Minnesota's trees are a valuable resource. Forests account for 33% of Minnesota's land area, or about 16.7 million acres. The area of all forest land in the State has increased by 0.7 percent since 1977. Private land owners control 48.5% of the timberland; state, county, and municipal governments administer 37.8%, and the National Forest comprises 12.4%.
These forests are important to both the wood products and tourist industry. Forestry related industries and manufacturing employ about 60,000 people. The value of wood products annually exceeds $8 billion. A total of 4 million cords of wood were cut in 1993, pulp and paper and oriented strand board accounts for 34% of the cut.
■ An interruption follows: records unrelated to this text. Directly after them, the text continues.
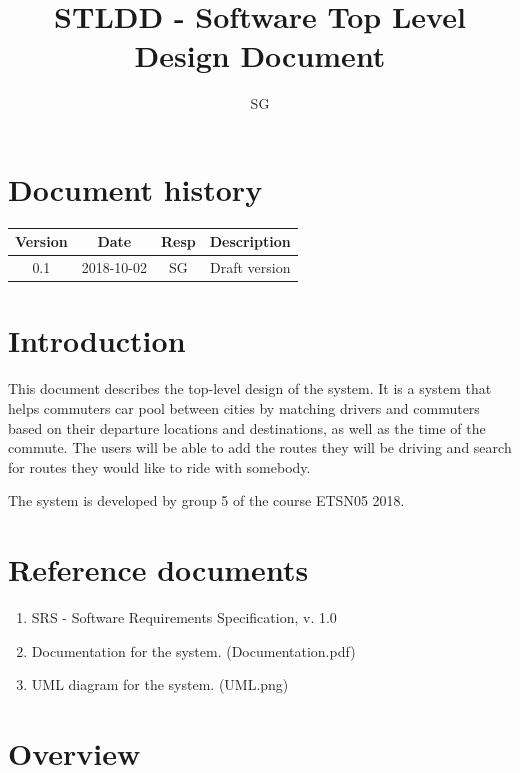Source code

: \documentclass{article}
\title{STLDD - Software Top Level Design Document}
\begin{document}
\author{SG}

\maketitle
\thispagestyle{fancy}
\tableofcontents
\newpage
\maketitle

\section*{Document history}
 \begin{tabular}{||c c c c||} 
 \hline
 Version & Date & Resp & Description \\ [0.5ex]
 \hline\hline
 0.1 & 2018-10-02 & SG & Draft version \\
 \hline
 

\end{tabular}

\section{Introduction}
This document describes the top-level design of the system. It is a system that helps commuters car pool between cities by matching drivers and commuters based on their departure locations and destinations, as well as the time of the commute. The users will be able to add the routes they will be driving and search for routes they would like to ride with somebody.

The system is developed by group 5 of the course ETSN05 2018.

\section{Reference documents}

\begin{enumerate}
    \item SRS - Software Requirements Specification, v. 1.0
    \item Documentation for the system. (Documentation.pdf)
    \item UML diagram for the system. (UML.png)
\end{enumerate}

\section{Overview}
\end{document}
Window frames make up 20% of all the value of products produced. Other products include sawlogs, veneer, post and poles, wood chips for landscaping, and fuelwood, although wood for energy accounts for only 4% of the volume cut, down from 12% in 1990. The Christmas tree industry annually produces more than 3 million trees worth over $25 million.
Trees are also important components in wilderness and urban settings. The Boundary Waters Canoe Area (over 1 million acres) has more visitors than any other wilderness in the United States. Forests in the state are home to the largest wolf and bald eagle populations in the lower 48 states. Annually, millions of people visit to camp, canoe, fish, hike and hunt.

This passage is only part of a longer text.